We fit the model to two weeks of high-frequency EUR/USD commencing $8^{th}$ March 2021, where week 1 was used as data to estimate the empirical distribution in (6) and where week 2 was used to assess the quality of wthe forecasts. The high-frequency data was provided by the Dukascopy exchange and partially discretised, so that the minimum time between events was 0.05s.

Initially, we plot forecasts from the model in 6 where we plot realisations from the model for 5 minutes after midday on 15th March 2021. We do this for three values of $p$ and using the previous week to estimate the empirical distribution in (6). We can see that the variance is increasing as $p$ increases, consistent with the continuous time random walk model.
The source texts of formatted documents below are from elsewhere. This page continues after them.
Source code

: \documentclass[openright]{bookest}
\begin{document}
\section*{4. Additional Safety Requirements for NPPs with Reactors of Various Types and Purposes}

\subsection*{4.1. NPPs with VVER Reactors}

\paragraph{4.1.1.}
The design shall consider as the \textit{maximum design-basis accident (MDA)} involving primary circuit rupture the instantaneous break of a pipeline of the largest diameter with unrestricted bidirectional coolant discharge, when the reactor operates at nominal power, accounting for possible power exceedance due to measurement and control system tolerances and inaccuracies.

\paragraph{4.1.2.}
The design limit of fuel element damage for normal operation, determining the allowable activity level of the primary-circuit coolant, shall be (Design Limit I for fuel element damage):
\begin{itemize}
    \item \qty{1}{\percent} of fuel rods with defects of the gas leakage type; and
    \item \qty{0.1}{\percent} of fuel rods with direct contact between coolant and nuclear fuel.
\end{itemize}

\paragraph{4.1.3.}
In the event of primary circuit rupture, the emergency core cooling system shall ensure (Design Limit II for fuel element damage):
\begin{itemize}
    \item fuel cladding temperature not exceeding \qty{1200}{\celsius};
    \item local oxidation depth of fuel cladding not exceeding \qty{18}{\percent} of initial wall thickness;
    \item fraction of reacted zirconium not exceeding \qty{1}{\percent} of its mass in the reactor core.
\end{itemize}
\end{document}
Subsequently, we assess the performance of the model at forecasting through a simulation based approach in the spirit of (Andersen et al., 2003). For a given value of $p$ , such an approach iteratively performs Monte Carlo simulations to obtain the distribution of price process at a given time point. Let $\{\hat{Z}_{t}^{(i)}\}$ represent the predicted distribution of the process $Z_{t}$ at time $t$ . As in (Andersen et al., 2003), we are then able to construct a statistic through taking the probability integral transform of $Z_{t}$ through the empirical distribution function $\hat{F}(\{\hat{Z}_{t}^{(i)}\})$ , which will be approximately uniformly distributed if the predictions are accurate. For varying values of $p$ , we assess the quality of forecast predictions using the Kolmogorov-Smirnov distance of the probabilty integral transforms from the uniform distribution. Forecasts were made every 5 minutes over periods of 5 minutes from Monday 0:00AM (UTC) 15th March 2021 to Saturday 0:00AM (UTC) 20th March 2021. Figure 7a shows how the Kolmogorov-Smirnov distance (our measure of prediction accuracy) varies as $p$ varies, using 100,000 Monte Carlo simulations. We see that there is a clear minimum at $p=0.26.$ We cross-reference this with the variance predicted by the model through simulations at varying levels of $p$ , shown in Figure 7b, where we see that the variance is less than the variance in the absence of these correlations ( $p=0.5$ ), to the extent that it is deflated to approximately 52% of the variance without correlations. Indeed we see that over this week the prevailing trading style is most likely therefore mean-reverting.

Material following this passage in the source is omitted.